The newly passed "Fair Consideration Framework" takes on discriminatory job advertisements to ensure that Singaporeans get an equal opportunity for each vacancy. No potential employer is allowed to express preference for applicants of foreign origins.
Perhaps in principle, the requirement to give Singaporeans a fair chance is a sensible one, as anecdotal evidence suggests that some employers tend hire people of their own nationality, overlooking Singaporeans who may be equally qualified. However, the actual implementation of these guidelines baffles me, especially how these guidelines restrict the way these advertisements are phrased, and what is perceived as discriminatory language.
It is commonly recognized that language conveys more than their literal meaning, and hence it could be exploited to hint rather than convey, and thereby pass on certain hidden agenda that would make sense only to those who are cued into the intended, true messages. Still, the new guidelines seem to take this concept to the extreme, by claiming discrimination in sentences that seem perfectly innocuous to me. Take for example:
"Singaporeans and Permanent Residents are welcome to apply".

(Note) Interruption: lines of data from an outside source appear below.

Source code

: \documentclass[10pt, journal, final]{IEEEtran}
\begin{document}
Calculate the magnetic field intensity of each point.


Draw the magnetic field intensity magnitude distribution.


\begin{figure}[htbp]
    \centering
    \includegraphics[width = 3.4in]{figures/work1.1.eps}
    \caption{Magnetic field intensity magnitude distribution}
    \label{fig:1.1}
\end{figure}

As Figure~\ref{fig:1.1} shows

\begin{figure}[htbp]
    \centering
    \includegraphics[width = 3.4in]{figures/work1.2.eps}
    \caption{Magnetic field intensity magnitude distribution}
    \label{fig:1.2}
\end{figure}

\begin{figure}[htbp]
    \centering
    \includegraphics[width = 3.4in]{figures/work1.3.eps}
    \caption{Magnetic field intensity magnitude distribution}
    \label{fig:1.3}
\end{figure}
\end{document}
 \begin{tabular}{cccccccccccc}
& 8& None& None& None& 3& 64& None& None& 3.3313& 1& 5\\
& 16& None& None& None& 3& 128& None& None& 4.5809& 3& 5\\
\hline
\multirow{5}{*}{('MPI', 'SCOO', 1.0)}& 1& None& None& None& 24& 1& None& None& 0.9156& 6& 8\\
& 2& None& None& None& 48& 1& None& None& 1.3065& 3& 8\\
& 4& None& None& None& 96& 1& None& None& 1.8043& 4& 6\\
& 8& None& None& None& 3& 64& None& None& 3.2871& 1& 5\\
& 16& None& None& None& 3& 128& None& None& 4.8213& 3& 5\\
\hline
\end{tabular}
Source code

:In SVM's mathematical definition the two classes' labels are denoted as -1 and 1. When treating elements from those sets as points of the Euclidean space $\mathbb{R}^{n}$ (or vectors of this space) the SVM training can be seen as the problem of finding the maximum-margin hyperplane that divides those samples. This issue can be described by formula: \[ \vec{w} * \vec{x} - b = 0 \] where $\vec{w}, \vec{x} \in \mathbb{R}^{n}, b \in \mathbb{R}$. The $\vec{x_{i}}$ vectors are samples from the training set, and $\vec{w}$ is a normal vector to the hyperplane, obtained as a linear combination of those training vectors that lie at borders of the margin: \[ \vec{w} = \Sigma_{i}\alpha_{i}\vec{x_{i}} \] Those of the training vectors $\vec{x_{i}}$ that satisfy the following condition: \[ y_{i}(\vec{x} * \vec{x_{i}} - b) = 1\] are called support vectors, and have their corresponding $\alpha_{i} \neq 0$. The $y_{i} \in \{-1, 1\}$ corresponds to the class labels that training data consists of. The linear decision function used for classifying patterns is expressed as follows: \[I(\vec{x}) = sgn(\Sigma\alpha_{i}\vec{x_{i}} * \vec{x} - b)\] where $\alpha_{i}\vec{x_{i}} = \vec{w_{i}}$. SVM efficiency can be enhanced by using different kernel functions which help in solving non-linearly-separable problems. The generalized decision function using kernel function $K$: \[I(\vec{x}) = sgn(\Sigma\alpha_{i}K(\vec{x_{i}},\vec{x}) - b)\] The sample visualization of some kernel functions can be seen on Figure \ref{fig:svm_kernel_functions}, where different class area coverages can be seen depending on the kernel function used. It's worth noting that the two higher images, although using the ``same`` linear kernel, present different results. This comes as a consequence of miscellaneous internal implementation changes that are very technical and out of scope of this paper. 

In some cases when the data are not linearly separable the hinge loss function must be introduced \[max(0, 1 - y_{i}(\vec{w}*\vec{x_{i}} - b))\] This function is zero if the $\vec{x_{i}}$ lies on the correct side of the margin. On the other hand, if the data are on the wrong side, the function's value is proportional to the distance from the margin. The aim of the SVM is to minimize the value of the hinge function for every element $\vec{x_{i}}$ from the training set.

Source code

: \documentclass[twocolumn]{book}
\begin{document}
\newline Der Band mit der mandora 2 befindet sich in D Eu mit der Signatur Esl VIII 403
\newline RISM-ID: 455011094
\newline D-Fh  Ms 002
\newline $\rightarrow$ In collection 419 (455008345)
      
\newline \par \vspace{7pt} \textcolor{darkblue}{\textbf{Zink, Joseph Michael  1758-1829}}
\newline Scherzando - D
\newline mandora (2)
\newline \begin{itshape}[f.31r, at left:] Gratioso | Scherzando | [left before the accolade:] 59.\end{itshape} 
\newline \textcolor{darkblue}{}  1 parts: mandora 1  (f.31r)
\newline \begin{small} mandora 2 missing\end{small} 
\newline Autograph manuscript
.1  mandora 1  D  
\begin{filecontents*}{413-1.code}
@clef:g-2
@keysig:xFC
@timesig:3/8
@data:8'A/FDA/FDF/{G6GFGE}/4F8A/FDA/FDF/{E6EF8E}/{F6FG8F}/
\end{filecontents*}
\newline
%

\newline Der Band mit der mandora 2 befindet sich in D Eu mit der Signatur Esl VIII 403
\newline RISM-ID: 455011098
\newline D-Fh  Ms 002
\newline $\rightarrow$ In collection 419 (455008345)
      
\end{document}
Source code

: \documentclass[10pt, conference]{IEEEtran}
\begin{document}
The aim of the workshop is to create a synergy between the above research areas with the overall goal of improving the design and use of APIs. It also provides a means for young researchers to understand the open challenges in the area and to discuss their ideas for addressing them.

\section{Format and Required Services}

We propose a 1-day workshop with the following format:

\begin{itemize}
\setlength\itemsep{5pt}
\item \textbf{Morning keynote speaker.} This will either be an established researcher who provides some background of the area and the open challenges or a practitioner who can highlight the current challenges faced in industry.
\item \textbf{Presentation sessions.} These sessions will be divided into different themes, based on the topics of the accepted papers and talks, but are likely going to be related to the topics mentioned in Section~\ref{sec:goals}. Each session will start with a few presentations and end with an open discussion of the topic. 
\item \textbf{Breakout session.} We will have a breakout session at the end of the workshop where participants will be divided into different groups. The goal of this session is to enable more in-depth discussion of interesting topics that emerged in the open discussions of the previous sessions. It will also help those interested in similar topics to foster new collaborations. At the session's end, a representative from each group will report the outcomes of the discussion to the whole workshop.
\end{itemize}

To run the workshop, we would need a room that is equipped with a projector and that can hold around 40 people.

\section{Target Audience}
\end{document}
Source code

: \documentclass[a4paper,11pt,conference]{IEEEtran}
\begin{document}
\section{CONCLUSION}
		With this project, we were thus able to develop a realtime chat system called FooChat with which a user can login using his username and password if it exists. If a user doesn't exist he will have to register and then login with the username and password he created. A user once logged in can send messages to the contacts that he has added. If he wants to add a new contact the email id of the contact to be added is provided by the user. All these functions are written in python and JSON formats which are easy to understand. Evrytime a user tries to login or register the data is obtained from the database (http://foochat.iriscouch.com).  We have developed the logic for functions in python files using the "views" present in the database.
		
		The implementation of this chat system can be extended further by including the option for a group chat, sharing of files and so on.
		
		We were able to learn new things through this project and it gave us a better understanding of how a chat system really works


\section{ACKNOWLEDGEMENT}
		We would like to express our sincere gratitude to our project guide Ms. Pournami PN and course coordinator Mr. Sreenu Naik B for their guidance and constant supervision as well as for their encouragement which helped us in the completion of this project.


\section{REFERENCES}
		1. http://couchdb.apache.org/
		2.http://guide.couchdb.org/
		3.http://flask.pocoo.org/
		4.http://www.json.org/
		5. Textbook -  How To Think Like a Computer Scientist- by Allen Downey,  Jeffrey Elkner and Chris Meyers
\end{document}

This is no longer allowed under the Framework as it supposedly suggests that bias for foreigners. How does one arrive at this interpretation? I would have thought that it meant that Singaporeans are welcome!
As rumblings of discrimination continue, I worry that we overreact by perceiving it everywhere, or worse, claiming victimization for our own failings. After all, it must be accepted that not every Singaporean would be suitable for the jobs that are available, even if they happen to be unemployed.